"It's one of the few regrets of my presidency — that the rancor and suspicion between the parties has gotten worse instead of better," Obama said during his last State of the Union address.
So if some politicians want to end the divide, why does it still seem so problematic?
"Nobody ever calls me and says, 'I'm calling to ask the senator to compromise.' ... If you want more things to get done in Washington, promote compromise," said U.S. Sen. Claire McCaskill of Missouri during an April 2017 town hall meeting.
Ask any lawmaker if they're willing to work with the folks on the other side, and they'll probably say yes. But McCaskill says the everyday cooperations often go unnoticed.
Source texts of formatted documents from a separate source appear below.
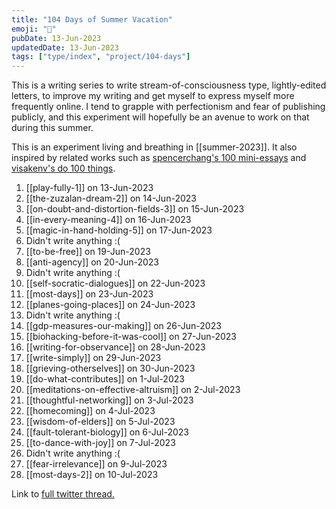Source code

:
 ```yaml
---
title: "104 Days of Summer Vacation"
emoji: "🌻"
pubDate: 13-Jun-2023
updatedDate: 13-Jun-2023
tags: ["type/index", "project/104-days"]
---
```


This is a writing series to write stream-of-consciousness type, lightly-edited letters, to improve my writing and get myself to express myself more frequently online. I tend to grapple with perfectionism and fear of publishing publicly, and this experiment will hopefully be an avenue to work on that during this summer.

This is an experiment living and breathing in [[summer-2023]]. It also inspired by related works such as [spencerchang's 100 mini-essays](https://www.spencerchang.me/experiments/100posts/) and [visakenv's do 100 things](https://twitter.com/visakanv). 

1. [[play-fully-1]] on 13-Jun-2023
2. [[the-zuzalan-dream-2]] on 14-Jun-2023
3. [[on-doubt-and-distortion-fields-3]] on 15-Jun-2023
4. [[in-every-meaning-4]] on 16-Jun-2023
5. [[magic-in-hand-holding-5]] on 17-Jun-2023
6. Didn't write anything :(
7. [[to-be-free]] on 19-Jun-2023
8. [[anti-agency]] on 20-Jun-2023
9. Didn't write anything :(
10. [[self-socratic-dialogues]] on 22-Jun-2023
11. [[most-days]] on 23-Jun-2023
12. [[planes-going-places]] on 24-Jun-2023
13. Didn't write anything :(
14. [[gdp-measures-our-making]] on 26-Jun-2023
15. [[biohacking-before-it-was-cool]] on 27-Jun-2023
16. [[writing-for-observance]] on 28-Jun-2023
17. [[write-simply]] on 29-Jun-2023
18. [[grieving-otherselves]] on 30-Jun-2023
19. [[do-what-contributes]] on 1-Jul-2023
20. [[meditations-on-effective-altruism]] on 2-Jul-2023
21. [[thoughtful-networking]] on 3-Jul-2023
22. [[homecoming]] on 4-Jul-2023
23. [[wisdom-of-elders]] on 5-Jul-2023
24. [[fault-tolerant-biology]] on 6-Jul-2023
25. [[to-dance-with-joy]] on 7-Jul-2023
26. Didn't write anything :(
27. [[fear-irrelevance]] on 9-Jul-2023
28. [[most-days-2]] on 10-Jul-2023

Link to [full twitter thread.](https://twitter.com/solderneer/status/1668911213810716672)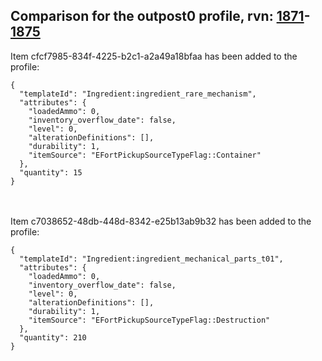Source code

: ## Comparison for the outpost0 profile, rvn: [1871](https://github.com/PRO100KatYT/FortniteProfileRevisions/tree/main/profiles/outpost0/1871%20outpost0.json)-[1875](https://github.com/PRO100KatYT/FortniteProfileRevisions/tree/main/profiles/outpost0/1875%20outpost0.json)

Item cfcf7985-834f-4225-b2c1-a2a49a18bfaa has been added to the profile:

```
{
  "templateId": "Ingredient:ingredient_rare_mechanism",
  "attributes": {
    "loadedAmmo": 0,
    "inventory_overflow_date": false,
    "level": 0,
    "alterationDefinitions": [],
    "durability": 1,
    "itemSource": "EFortPickupSourceTypeFlag::Container"
  },
  "quantity": 15
}
```

<br><br>
Item c7038652-48db-448d-8342-e25b13ab9b32 has been added to the profile:

```
{
  "templateId": "Ingredient:ingredient_mechanical_parts_t01",
  "attributes": {
    "loadedAmmo": 0,
    "inventory_overflow_date": false,
    "level": 0,
    "alterationDefinitions": [],
    "durability": 1,
    "itemSource": "EFortPickupSourceTypeFlag::Destruction"
  },
  "quantity": 210
}
```

<br><br>
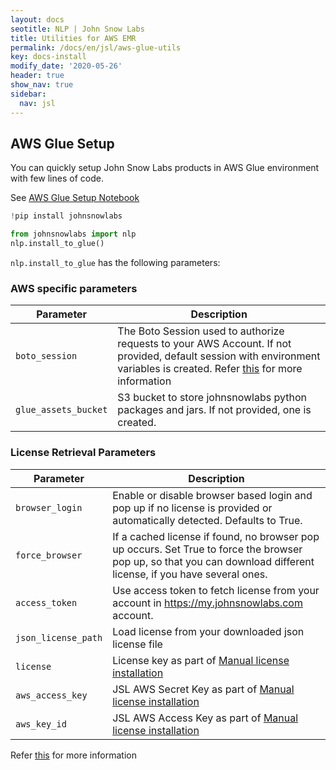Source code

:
 ```yaml
---
layout: docs
seotitle: NLP | John Snow Labs
title: Utilities for AWS EMR
permalink: /docs/en/jsl/aws-glue-utils
key: docs-install
modify_date: '2020-05-26'
header: true
show_nav: true
sidebar:
  nav: jsl
---
```


<div class="main-docs" markdown="1"><div class="h3-box" markdown="1">

## AWS Glue Setup

You can quickly setup John Snow Labs products in AWS Glue environment with few lines of code.

See [AWS Glue Setup Notebook](https://github.com/JohnSnowLabs/johnsnowlabs/tree/main/notebooks/setup_glue_notebook.ipynb)

```python
!pip install johnsnowlabs

from johnsnowlabs import nlp
nlp.install_to_glue()
```

`nlp.install_to_glue` has the following parameters:

</div><div class="h3-box" markdown="1">

### AWS specific parameters

| Parameter            | Description                                                                                                                                                                                                                                                     |
| -------------------- | --------------------------------------------------------------------------------------------------------------------------------------------------------------------------------------------------------------------------------------------------------------- |
| `boto_session`       | The Boto Session used to authorize requests to your AWS Account. If not provided, default session with environment variables is created. Refer [this](https://boto3.amazonaws.com/v1/documentation/api/latest/reference/core/session.html) for more information |
| `glue_assets_bucket` | S3 bucket to store johnsnowlabs python packages and jars. If not provided, one is created.                                                                                                                                                                      |

</div><div class="h3-box" markdown="1">

### License Retrieval Parameters

| Parameter           | Description                                                                                                                                                         |
| ------------------- | ------------------------------------------------------------------------------------------------------------------------------------------------------------------- |
| `browser_login`     | Enable or disable browser based login and pop up if no license is provided or automatically detected. Defaults to True.                                             |
| `force_browser`     | If a cached license if found, no browser pop up occurs. Set True to force the browser pop up, so that you can download different license, if you have several ones. |
| `access_token`      | Use access token to fetch license from your account in https://my.johnsnowlabs.com account.                                                                         |
| `json_license_path` | Load license from your downloaded json license file                                                                                                                 |
| `license`           | License key as part of [Manual license installation](https://nlp.johnsnowlabs.com/docs/en/jsl/install_advanced#via-manually-defining-secrets)                       |
| `aws_access_key`    | JSL AWS Secret Key as part of [Manual license installation](https://nlp.johnsnowlabs.com/docs/en/jsl/install_advanced#via-manually-defining-secrets)                |
| `aws_key_id`        | JSL AWS Access Key as part of [Manual license installation](https://nlp.johnsnowlabs.com/docs/en/jsl/install_advanced#via-manually-defining-secrets)                |

Refer [this](https://nlp.johnsnowlabs.com/docs/en/jsl/install_advanced) for more information

</div></div>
"Nobody's gonna write a headline about how Mike Crapo and I have gotten together — a very Republican, conservative senator — and we're working on this legislation to alleviate a regulatory burden on farmers as it relates to pesticides," McCaskill said. "... The good news stories, it's very hard for them to get oxygen, especially in this crazy time where something wild is happening every day. ... So the day-to-day work that many of us are doing with our Republican colleagues just doesn't see the light of day."
But when it comes to the big issues, compromise might be harder to find. The confirmation of Justice Neil Gorsuch was a high-profile partisan battle. And the GOP's health care bill failed, not only because they couldn't get any Democratic support, but also they didn't even have the support of their whole party.
The efforts to reform our nation's tax laws might be the next big fight.
"I'm on the finance committee, and we will handle the tax reform bill," McCaskill said. "I am looking to work with Republicans and try to find the right way to stir job creation and do all that. But so far, they're only talking among themselves."